# Exercise details:
Return the lines exactly as they stand, from the first of the material through the line containing "This is a frontend".
[Material provided — start]
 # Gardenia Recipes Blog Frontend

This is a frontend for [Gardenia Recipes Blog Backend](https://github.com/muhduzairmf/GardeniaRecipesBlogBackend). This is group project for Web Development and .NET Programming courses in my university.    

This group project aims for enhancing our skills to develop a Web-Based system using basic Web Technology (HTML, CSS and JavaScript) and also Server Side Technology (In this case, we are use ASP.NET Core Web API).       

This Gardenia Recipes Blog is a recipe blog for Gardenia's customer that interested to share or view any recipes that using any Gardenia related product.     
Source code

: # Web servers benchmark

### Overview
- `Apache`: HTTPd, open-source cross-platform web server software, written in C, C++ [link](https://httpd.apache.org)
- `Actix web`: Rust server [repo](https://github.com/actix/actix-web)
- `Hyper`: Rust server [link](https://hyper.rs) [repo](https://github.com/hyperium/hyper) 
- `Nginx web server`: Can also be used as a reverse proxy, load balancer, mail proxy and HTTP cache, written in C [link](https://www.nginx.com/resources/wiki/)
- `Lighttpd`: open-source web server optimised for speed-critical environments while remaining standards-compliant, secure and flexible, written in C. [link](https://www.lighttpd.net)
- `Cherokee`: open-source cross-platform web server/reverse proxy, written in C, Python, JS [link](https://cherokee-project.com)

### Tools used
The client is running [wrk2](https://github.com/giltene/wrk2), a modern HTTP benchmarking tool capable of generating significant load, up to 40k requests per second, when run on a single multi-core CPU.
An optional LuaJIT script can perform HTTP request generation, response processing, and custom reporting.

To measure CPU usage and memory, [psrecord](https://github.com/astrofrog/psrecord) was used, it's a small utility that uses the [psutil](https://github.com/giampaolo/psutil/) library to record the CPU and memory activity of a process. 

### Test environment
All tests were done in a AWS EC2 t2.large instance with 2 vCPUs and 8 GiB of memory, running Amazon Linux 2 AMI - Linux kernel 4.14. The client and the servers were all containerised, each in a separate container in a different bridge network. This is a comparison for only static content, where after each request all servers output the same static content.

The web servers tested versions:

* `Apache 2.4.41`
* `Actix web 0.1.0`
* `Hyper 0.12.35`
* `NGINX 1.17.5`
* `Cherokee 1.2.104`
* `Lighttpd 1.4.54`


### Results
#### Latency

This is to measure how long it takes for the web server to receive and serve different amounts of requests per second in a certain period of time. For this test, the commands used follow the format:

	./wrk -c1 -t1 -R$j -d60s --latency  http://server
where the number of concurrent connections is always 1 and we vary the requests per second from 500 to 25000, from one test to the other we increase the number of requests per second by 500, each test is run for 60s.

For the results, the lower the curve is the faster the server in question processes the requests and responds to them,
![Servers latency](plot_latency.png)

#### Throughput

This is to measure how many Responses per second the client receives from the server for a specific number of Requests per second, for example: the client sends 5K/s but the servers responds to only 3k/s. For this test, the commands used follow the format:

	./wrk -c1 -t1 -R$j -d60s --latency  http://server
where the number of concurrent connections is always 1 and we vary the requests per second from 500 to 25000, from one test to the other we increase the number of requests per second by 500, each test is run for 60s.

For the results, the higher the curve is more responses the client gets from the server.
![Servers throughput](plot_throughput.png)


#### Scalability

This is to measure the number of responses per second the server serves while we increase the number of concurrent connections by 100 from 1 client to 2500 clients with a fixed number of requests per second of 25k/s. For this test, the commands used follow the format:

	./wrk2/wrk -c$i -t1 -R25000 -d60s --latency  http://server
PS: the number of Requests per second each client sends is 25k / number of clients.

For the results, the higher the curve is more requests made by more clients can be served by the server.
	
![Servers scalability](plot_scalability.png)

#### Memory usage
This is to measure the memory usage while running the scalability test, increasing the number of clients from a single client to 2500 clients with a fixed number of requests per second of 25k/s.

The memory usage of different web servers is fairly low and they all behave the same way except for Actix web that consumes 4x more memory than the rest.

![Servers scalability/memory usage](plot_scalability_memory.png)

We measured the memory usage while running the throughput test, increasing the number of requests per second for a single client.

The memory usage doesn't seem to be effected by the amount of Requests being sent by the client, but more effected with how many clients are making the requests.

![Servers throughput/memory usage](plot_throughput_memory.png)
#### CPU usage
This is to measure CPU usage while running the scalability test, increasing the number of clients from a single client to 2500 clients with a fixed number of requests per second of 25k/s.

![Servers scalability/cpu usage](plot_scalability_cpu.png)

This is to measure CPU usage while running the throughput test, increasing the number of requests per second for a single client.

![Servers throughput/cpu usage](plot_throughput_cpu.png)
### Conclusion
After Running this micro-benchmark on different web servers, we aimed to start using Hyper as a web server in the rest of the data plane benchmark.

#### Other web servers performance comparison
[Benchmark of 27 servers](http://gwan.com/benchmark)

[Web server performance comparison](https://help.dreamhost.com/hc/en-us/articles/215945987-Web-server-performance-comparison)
[Material provided — finish]
# Solution:
 # Gardenia Recipes Blog Frontend

This is a frontend for [Gardenia Recipes Blog Backend](https://github.com/muhduzairmf/GardeniaRecipesBlogBackend). This is group project for Web Development and .NET Programming courses in my university.    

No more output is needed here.